All you have to do is create a Facebook account and you can be anyone you want. You can carefully select only the pictures, the comments, the interests and the background that you want to create. In fact social scientists are beginning to discuss what they call “Facebook depression”. We tend to put only the happy, wonderful news on Facebook, to project a polished perfect image of ourselves. Folks in real life see the perfect Facebook images and get depressed because their they don’t measure up to the Facebook image.
But it’s not just Facebook. News is increasingly a matter of spin. Pollsters and political strategists boast about their skill in distorting the truth to fit the image they want to project. Resumes are padded. Lies are no longer lies; we just “misspeak.” Political good intentions seem to count more than the actual results.
The special effects technology in movies allows us to create elaborate fantasy worlds. Computer effects allow us to create photographs of increasing and impossible beauty, we can crop, re-size, correct the color, lengthen, shorter, slim and beautify anything.
We have virtual relationships with people we have never met and probably never will meet. With each new technology it becomes easier and easier to project an image; to pretend to be something we are not and make others believe it.

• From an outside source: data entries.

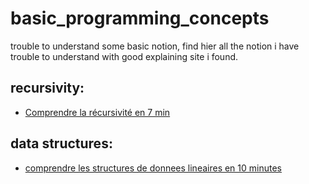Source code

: # basic_programming_concepts
trouble to understand some basic notion, find hier all the notion i have trouble to understand with good explaining site i found.

## recursivity:
- [Comprendre la récursivité en 7 min](https://www.jesuisundev.com/comprendre-la-recursivite-en-7-min/)

## data structures:
- [comprendre les structures de donnees lineaires en 10 minutes](https://www.jesuisundev.com/comprendre-les-structures-de-donnees-lineaires-en-10-minutes/)
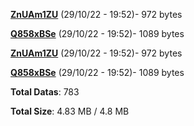 [**ZnUAm1ZU**](/data/ZnUAm1ZU.txt) (29/10/22 - 19:52)- 972 bytes

[**Q858xBSe**](/data/Q858xBSe.txt) (29/10/22 - 19:52)- 1089 bytes

[**ZnUAm1ZU**](/data/ZnUAm1ZU.txt) (29/10/22 - 19:52)- 972 bytes

[**Q858xBSe**](/data/Q858xBSe.txt) (29/10/22 - 19:52)- 1089 bytes

**Total Datas**: 783

**Total Size**: 4.83 MB / 4.8 MB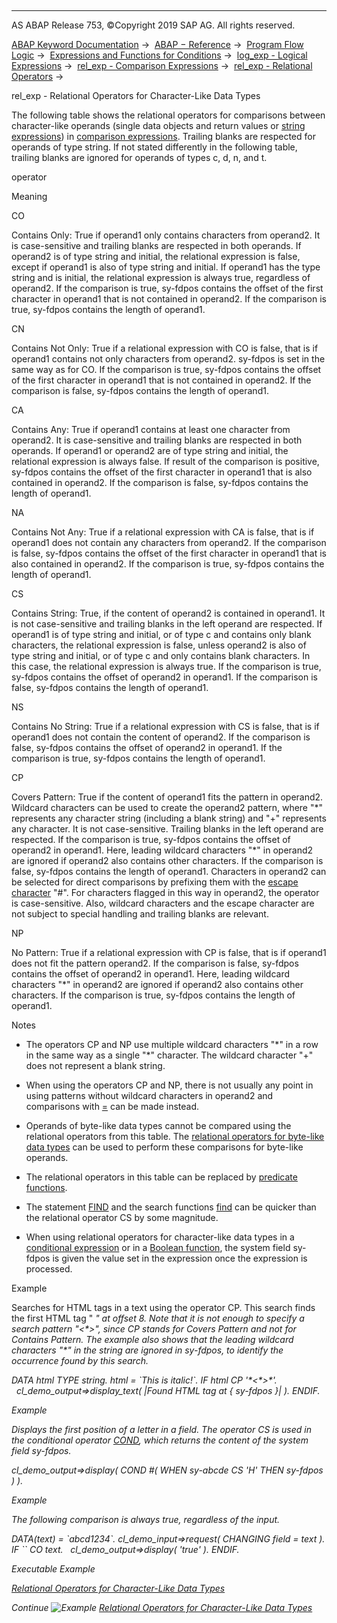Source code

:   

* * *

AS ABAP Release 753, ©Copyright 2019 SAP AG. All rights reserved.

[ABAP Keyword Documentation](javascript:call_link\('abenabap.htm'\)) →  [ABAP − Reference](javascript:call_link\('abenabap_reference.htm'\)) →  [Program Flow Logic](javascript:call_link\('abenabap_flow_logic.htm'\)) →  [Expressions and Functions for Conditions](javascript:call_link\('abenlogical_expr_func.htm'\)) →  [log\_exp - Logical Expressions](javascript:call_link\('abenlogexp.htm'\)) →  [rel\_exp - Comparison Expressions](javascript:call_link\('abenlogexp_comp.htm'\)) →  [rel\_exp - Relational Operators](javascript:call_link\('abenlogexp_op.htm'\)) → 

rel\_exp - Relational Operators for Character-Like Data Types

The following table shows the relational operators for comparisons between character-like operands (single data objects and return values or [string expressions](javascript:call_link\('abenstring_expression_glosry.htm'\) "Glossary Entry")) in [comparison expressions](javascript:call_link\('abencomparison_expression_glosry.htm'\) "Glossary Entry"). Trailing blanks are respected for operands of type string. If not stated differently in the following table, trailing blanks are ignored for operands of types c, d, n, and t.

operator

Meaning

CO

Contains Only: True if operand1 only contains characters from operand2. It is case-sensitive and trailing blanks are respected in both operands. If operand2 is of type string and initial, the relational expression is false, except if operand1 is also of type string and initial. If operand1 has the type string and is initial, the relational expression is always true, regardless of operand2. If the comparison is true, sy-fdpos contains the offset of the first character in operand1 that is not contained in operand2. If the comparison is true, sy-fdpos contains the length of operand1.

CN

Contains Not Only: True if a relational expression with CO is false, that is if operand1 contains not only characters from operand2. sy-fdpos is set in the same way as for CO. If the comparison is true, sy-fdpos contains the offset of the first character in operand1 that is not contained in operand2. If the comparison is false, sy-fdpos contains the length of operand1.

CA

Contains Any: True if operand1 contains at least one character from operand2. It is case-sensitive and trailing blanks are respected in both operands. If operand1 or operand2 are of type string and initial, the relational expression is always false. If result of the comparison is positive, sy-fdpos contains the offset of the first character in operand1 that is also contained in operand2. If the comparison is false, sy-fdpos contains the length of operand1.

NA

Contains Not Any: True if a relational expression with CA is false, that is if operand1 does not contain any characters from operand2. If the comparison is false, sy-fdpos contains the offset of the first character in operand1 that is also contained in operand2. If the comparison is true, sy-fdpos contains the length of operand1.

CS

Contains String: True, if the content of operand2 is contained in operand1. It is not case-sensitive and trailing blanks in the left operand are respected. If operand1 is of type string and initial, or of type c and contains only blank characters, the relational expression is false, unless operand2 is also of type string and initial, or of type c and only contains blank characters. In this case, the relational expression is always true. If the comparison is true, sy-fdpos contains the offset of operand2 in operand1. If the comparison is false, sy-fdpos contains the length of operand1.

NS

Contains No String: True if a relational expression with CS is false, that is if operand1 does not contain the content of operand2. If the comparison is false, sy-fdpos contains the offset of operand2 in operand1. If the comparison is true, sy-fdpos contains the length of operand1.

CP

Covers Pattern: True if the content of operand1 fits the pattern in operand2. Wildcard characters can be used to create the operand2 pattern, where "\*" represents any character string (including a blank string) and "+" represents any character. It is not case-sensitive. Trailing blanks in the left operand are respected. If the comparison is true, sy-fdpos contains the offset of operand2 in operand1. Here, leading wildcard characters "\*" in operand2 are ignored if operand2 also contains other characters. If the comparison is false, sy-fdpos contains the length of operand1. Characters in operand2 can be selected for direct comparisons by prefixing them with the [escape character](javascript:call_link\('abenescape_character_glosry.htm'\) "Glossary Entry") "#". For characters flagged in this way in operand2, the operator is case-sensitive. Also, wildcard characters and the escape character are not subject to special handling and trailing blanks are relevant.

NP

No Pattern: True if a relational expression with CP is false, that is if operand1 does not fit the pattern operand2. If the comparison is false, sy-fdpos contains the offset of operand2 in operand1. Here, leading wildcard characters "\*" in operand2 are ignored if operand2 also contains other characters. If the comparison is true, sy-fdpos contains the length of operand1.

Notes

-   The operators CP and NP use multiple wildcard characters "\*" in a row in the same way as a single "\*" character. The wildcard character "+" does not represent a blank string.

-   When using the operators CP and NP, there is not usually any point in using patterns without wildcard characters in operand2 and comparisons with [\=](javascript:call_link\('abenlogexp_any_operand.htm'\)) can be made instead.

-   Operands of byte-like data types cannot be compared using the relational operators from this table. The [relational operators for byte-like data types](javascript:call_link\('abenlogexp_bytes.htm'\)) can be used to perform these comparisons for byte-like operands.

-   The relational operators in this table can be replaced by [predicate functions](javascript:call_link\('abenpredicate_functions_strgs.htm'\)).

-   The statement [FIND](javascript:call_link\('abapfind.htm'\)) and the search functions [find](javascript:call_link\('abensearch_functions.htm'\)) can be quicker than the relational operator CS by some magnitude.

-   When using relational operators for character-like data types in a [conditional expression](javascript:call_link\('abenconditional_expression_glosry.htm'\) "Glossary Entry") or in a [Boolean function](javascript:call_link\('abenboole_function_glosry.htm'\) "Glossary Entry"), the system field sy-fdpos is given the value set in the expression once the expression is processed.

Example

Searches for HTML tags in a text using the operator CP. This search finds the first HTML tag "<i> " at offset 8. Note that it is not enough to specify a search pattern "<\*>", since CP stands for Covers Pattern and not for Contains Pattern. The example also shows that the leading wildcard characters "\*" in the string are ignored in sy-fdpos, to identify the occurrence found by this search.

DATA html TYPE string.
html = \`This is <i>italic</i>!\`.
IF html CP '\*<\*>\*'.
  cl\_demo\_output=>display\_text( |Found HTML tag at { sy-fdpos }| ).
ENDIF.

Example

Displays the first position of a letter in a field. The operator CS is used in the conditional operator [COND](javascript:call_link\('abenconditional_expression_cond.htm'\)), which returns the content of the system field sy-fdpos.

cl\_demo\_output=>display( COND #( WHEN sy-abcde CS 'H' THEN sy-fdpos ) ).

Example

The following comparison is always true, regardless of the input.

DATA(text) = \`abcd1234\`.
cl\_demo\_input=>request( CHANGING field = text ).
IF \`\` CO text.
  cl\_demo\_output=>display( 'true' ).
ENDIF.

Executable Example

[Relational Operators for Character-Like Data Types](javascript:call_link\('abencharacter_comparisons_abexa.htm'\))

Continue
![Example](exa.gif "Example") [Relational Operators for Character-Like Data Types](javascript:call_link\('abencharacter_comparisons_abexa.htm'\))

But believers are called to be different. Hypocrisy, pretending to be something we are not, is condemned in the Bible. In our Galatians study, we saw Paul confront Peter for failing to live what he believed. In Luke 6:46, Jesus confronted his disciples with the same question: Why do you call me ‘Lord, Lord,’ and not do what I tell you?”
The central question of the book of James is: are you living what you claim to believe?